*** RECORD EXCERPTS Section Begins ***

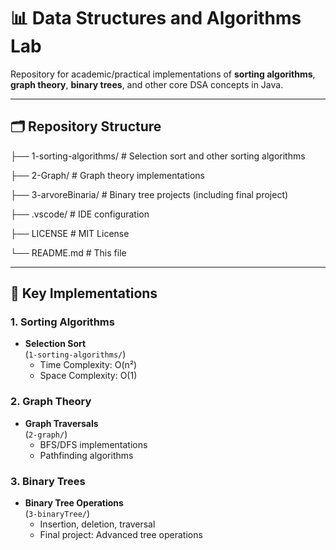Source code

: # 📊 Data Structures and Algorithms Lab

Repository for academic/practical implementations of **sorting algorithms**, **graph theory**, **binary trees**, and other core DSA concepts in Java.

---

## 🗂️ Repository Structure

├── 1-sorting-algorithms/ # Selection sort and other sorting algorithms

├── 2-Graph/ # Graph theory implementations

├── 3-arvoreBinaria/ # Binary tree projects (including final project)

├── .vscode/ # IDE configuration

├── LICENSE # MIT License

└── README.md # This file


---

## 🧮 Key Implementations

### 1. Sorting Algorithms
- **Selection Sort**  
  (`1-sorting-algorithms/`)  
  - Time Complexity: O(n²)  
  - Space Complexity: O(1)  

### 2. Graph Theory
- **Graph Traversals**  
  (`2-graph/`)  
  - BFS/DFS implementations  
  - Pathfinding algorithms  

### 3. Binary Trees
- **Binary Tree Operations**  
  (`3-binaryTree/`)  
  - Insertion, deletion, traversal  
  - Final project: Advanced tree operations  
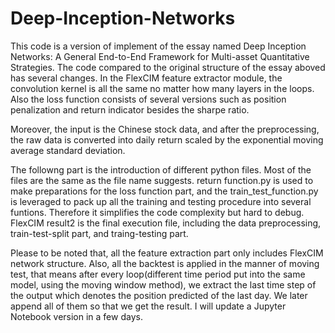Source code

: # Deep-Inception-Networks
This code is a version of implement of the essay named Deep Inception Networks: A General End-to-End Framework for Multi-asset Quantitative Strategies.
The code compared to the original structure of the essay aboved has several changes. In the FlexCIM feature extractor module, the convolution kernel is all the same no matter how many layers in the loops.
Also the loss function consists of several versions such as position penalization and return indicator besides the sharpe ratio.


Moreover, the input is the Chinese stock data, and after the preprocessing, the raw data is converted into daily return scaled by the exponential moving average standard deviation.


The followng part is the introduction of different python files. Most of the files are the same as the file name suggests. return function.py is used to make preparations for the loss function part, and the train_test_function.py is leveraged to pack up all the training and testing procedure into several funtions. Therefore it simplifies the code complexity but hard to debug. FlexCIM result2 is the final execution file, including the data preprocessing, train-test-split part, and traing-testing part.


Please to be noted that, all the feature extraction part only includes FlexCIM network structure. Also, all the backtest is applied in the manner of moving test, that means after every loop(different time period put into the same model, using the moving window method), we extract the last time step of the output which denotes the position predicted of the last day. We later append all of them so that we get the result.
I will update a Jupyter Notebook version in a few days.
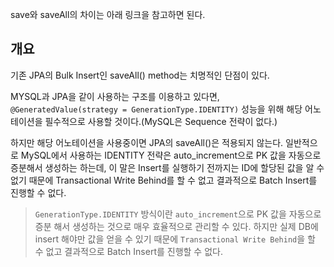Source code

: save와 saveAll의 차이는 아래 링크을 참고하면 된다.

## 개요

기존 JPA의 Bulk Insert인 saveAll() method는 치명적인 단점이 있다.

MYSQL과 JPA을 같이 사용하는 구조를 이용하고 있다면, `@GeneratedValue(strategy = GenerationType.IDENTITY)` 성능을 위해 해당 어노테이션을 필수적으로 사용할 것이다.(MySQL은 Sequence 전략이 없다.)

하지만 해당 어노테이션을 사용중이면 JPA의 saveAll()은 적용되지 않는다.
일반적으로 MySQL에서 사용하는 IDENTITY 전략은 auto_increment으로 PK 값을 자동으로 증분해서 생성하는 하는데, 이 말은 Insert를 실행하기 전까지는 ID에 할당된 값을 알 수 없기 때문에 Transactional Write Behind를 할 수 없고 결과적으로 Batch Insert를 진행할 수 없다.

> `GenerationType.IDENTITY` 방식이란 `auto_increment`으로 PK 값을 자동으로 증분 해서 생성하는 것으로 매우 효율적으로 관리할 수 있다. 하지만 실제 DB에 insert 해야만 값을 얻을 수 있기 때문에 `Transactional Write Behind`을 할 수 없고 결과적으로 Batch Insert를 진행할 수 없다.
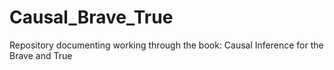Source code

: # Causal_Brave_True
Repository documenting working through the book: Causal Inference for the Brave and True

*** RECORD EXCERPTS Section Ends ***

PROBLEM REQUIREMENTS: Once you find the line that contains "하지만 해당 어노테이션을 사용중이면 JPA의 saveAll()은 적용되지 않는다.", give it again along with every later line through the end of the data, word for word, minus the pictures.

OUTPUT BELOW:
하지만 해당 어노테이션을 사용중이면 JPA의 saveAll()은 적용되지 않는다.
일반적으로 MySQL에서 사용하는 IDENTITY 전략은 auto_increment으로 PK 값을 자동으로 증분해서 생성하는 하는데, 이 말은 Insert를 실행하기 전까지는 ID에 할당된 값을 알 수 없기 때문에 Transactional Write Behind를 할 수 없고 결과적으로 Batch Insert를 진행할 수 없다.

> `GenerationType.IDENTITY` 방식이란 `auto_increment`으로 PK 값을 자동으로 증분 해서 생성하는 것으로 매우 효율적으로 관리할 수 있다. 하지만 실제 DB에 insert 해야만 값을 얻을 수 있기 때문에 `Transactional Write Behind`을 할 수 없고 결과적으로 Batch Insert를 진행할 수 없다.
Source code

: # Causal_Brave_True
Repository documenting working through the book: Causal Inference for the Brave and True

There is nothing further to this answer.